The golden rule used to be: interest rates are positive. Economist Ludwig von Mises based this on the belief that people put a higher value on today’s goods than those in the future. The interest rate is a direct result of the time preference for consumption. John Maynard Keynes explained interest rates in terms of the desirability of money – rates are the reward for sacrificing liquidity. Additionally, there was the argument that negative interest rates would prompt savers to squirrel money away under their mattresses.
Today, the deposit rate is effectively negative in the Eurozone, Switzerland, Sweden and Denmark. Some banks are already charging their customers negative interest rates. Still, cash reserves have not grown exponentially. Undoubtedly there are good reasons for this. Holding your cash at home is a risk. Admittedly, there has been an increase in cash in circulation, but certainly no flight to cash. Even negative-yielding Bunds for maturities up to six years are not under selling pressure.1
With Bunds it may be that investors tend to accept the negative interest rates out of a combination of minimizing risk and the desire to generate profits. Clearly, Bunds are extremely secure. However, it is also possible that bondholders are anticipating a negative inflation rate – deflation – which will compensate for negative interest. Or perhaps investors expect interest rates to fall even further into negative territory which would push bond prices higher. Besides, regulation frequently compels many institutional investors to buy and hold safe-haven bonds.
Consequences of QE
It is easy to see what is driving negative interest rates. In the past, central banks were able to push short-term interest rates below zero with negative deposit rates but they had limited influence on longer-maturity bonds. However, that changed when the financial crisis hit in 2007. The new unconventional monetary policy includes buying bonds. Since then, central banks have supported pricing by buying sovereign and corporate bonds, thereby depressing yields.
Since March 2015, the ECB has been buying 60 billion euros of bonds every month as part of its QE program. It plans to invest 10 to 20 billion euros in government-agency bonds, collateralized debt obligations and bonds issued by European institutions. Further, the ECB plans to direct the remaining sum of 40 to 50 billion euros into sovereign bonds. Precisely how many sovereign bonds of one country are purchased is decided by the ECB’s capital key – the share of ECB nominal capital held by national central banks (NCBs).
The ECB’s vacuum-cleaner policy
The ECB buys a small proportion of bonds, with the remainder bought by NCBs. To avoid bond-purchase liquidity issues, the ECB has given NCBs the option to choose between sovereign bonds and quasi-government securities. The buyback program is scheduled to run until September 2016. As such, this year the ECB and NCBs are committed to buying sovereign bonds valued at some 450 billion euros. Given that during 2015 Eurozone countries are to issue about 675 billion euros to refinance historical debt and 264 billion euros to finance deficits, around one half of these new bonds should be absorbed by the Eurozone’s central-bank sector.
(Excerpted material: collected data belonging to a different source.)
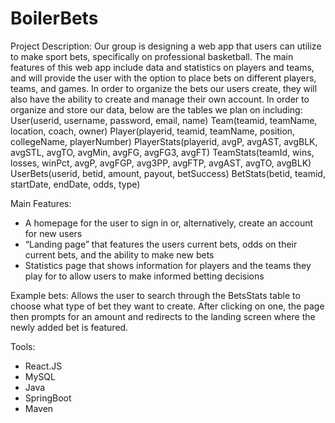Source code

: # BoilerBets
Project Description:
  Our group is designing a web app that users can utilize to make sport bets, specifically on professional basketball. The main features of this web app include data and statistics on players and teams, and will provide the user with the option to place bets on different players, teams, and games. In order to organize the bets our users create, they will also have the ability to create and manage their own account. In order to organize and store our data, below are the tables we plan on including:
    User(userid, username, password, email, name)
    Team(teamid, teamName, location, coach, owner)
    Player(playerid, teamid, teamName, position, collegeName, playerNumber)
    PlayerStats(playerid, avgP, avgAST, avgBLK, avgSTL, avgTO, avgMin, avgFG, avgFG3, avgFT)
    TeamStats(teamId, wins, losses, winPct, avgP, avgFGP, avg3PP, avgFTP,  avgAST, avgTO, avgBLK)
    UserBets(userid, betid, amount, payout, betSuccess)
    BetStats(betid, teamid, startDate, endDate, odds, type)

Main Features:
 - A homepage for the user to sign in or, alternatively, create an account for new users
 - “Landing page” that features the users current bets, odds on their current bets, and the ability to make new bets
 - Statistics page that shows information for players and the teams they play for to allow users to make informed betting decisions

Example bets:
  Allows the user to search through the BetsStats table to choose what type of bet they want to create. After clicking on one, the page then prompts for an amount and redirects to the landing screen where the newly added bet is featured.

Tools:
 - React.JS
 - MySQL
 - Java
 - SpringBoot
 - Maven
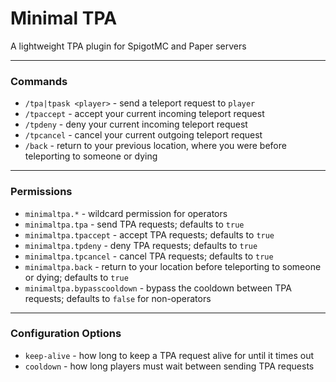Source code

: # Minimal TPA

A lightweight TPA plugin for SpigotMC and Paper servers

---

### Commands

* `/tpa|tpask <player>` - send a teleport request to `player`
* `/tpaccept` - accept your current incoming teleport request
* `/tpdeny` - deny your current incoming teleport request
* `/tpcancel` - cancel your current outgoing teleport request
* `/back` - return to your previous location, where you were before teleporting to someone or dying

---

### Permissions

* `minimaltpa.*` - wildcard permission for operators
* `minimaltpa.tpa` - send TPA requests; defaults to `true`
* `minimaltpa.tpaccept` - accept TPA requests; defaults to `true`
* `minimaltpa.tpdeny` - deny TPA requests; defaults to `true`
* `minimaltpa.tpcancel` - cancel TPA requests; defaults to `true`
* `minimaltpa.back` - return to your location before teleporting to someone or dying; defaults to `true`
* `minimaltpa.bypasscooldown` - bypass the cooldown between TPA requests; defaults to `false` for non-operators

---

### Configuration Options

* `keep-alive` - how long to keep a TPA request alive for until it times out
* `cooldown` - how long players must wait between sending TPA requests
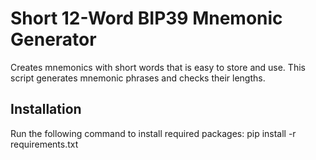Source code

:# Short 12-Word BIP39 Mnemonic Generator

Creates mnemonics with short words that is easy to store and use.
This script generates mnemonic phrases and checks their lengths.

## Installation

Run the following command to install required packages:
pip install -r requirements.txt
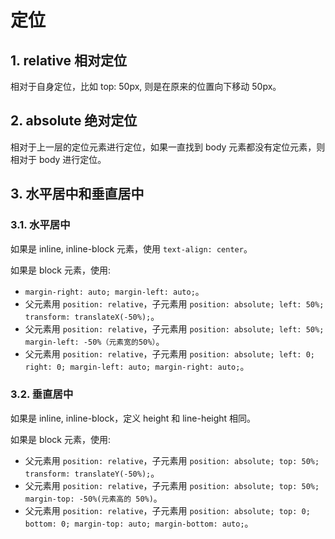 # 定位

## 1. relative 相对定位

相对于自身定位，比如 top: 50px, 则是在原来的位置向下移动 50px。

## 2. absolute 绝对定位

相对于上一层的定位元素进行定位，如果一直找到 body 元素都没有定位元素，则相对于 body 进行定位。

## 3. 水平居中和垂直居中

### 3.1. 水平居中

如果是 inline, inline-block 元素，使用 `text-align: center`。

如果是 block 元素，使用:

- `margin-right: auto; margin-left: auto;`。
- 父元素用 `position: relative`，子元素用 `position: absolute; left: 50%; transform: translateX(-50%);`。
- 父元素用 `position: relative`，子元素用 `position: absolute; left: 50%; margin-left: -50%（元素宽的50%）`。
- 父元素用 `position: relative`，子元素用 `position: absolute; left: 0; right: 0; margin-left: auto; margin-right: auto;`。

### 3.2. 垂直居中

如果是 inline, inline-block，定义 height 和 line-height 相同。

如果是 block 元素，使用:

- 父元素用 `position: relative`，子元素用 `position: absolute; top: 50%; transform: translateY(-50%);`。
- 父元素用 `position: relative`，子元素用 `position: absolute; top: 50%; margin-top: -50%(元素高的 50%)`。
- 父元素用 `position: relative`，子元素用 `position: absolute; top: 0; bottom: 0; margin-top: auto; margin-bottom: auto;`。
The consequences of this vacuum-cleaner policy are clear: low interest rates. Around 30 % of Eurozone sovereign bonds now carry negative interest rates. Price increases for higher-risk securities show that this has led to evasive activities by investors. Corporate bonds, real estate and equities with attractive yields are all popular. The wide-scale fall in yields prompted by QE also has consequences for the real economy. Such a low-interest-rate environment could encourage companies to be more willing to take on debt to invest. This in turn would improve the Eurozone’s growth prospects.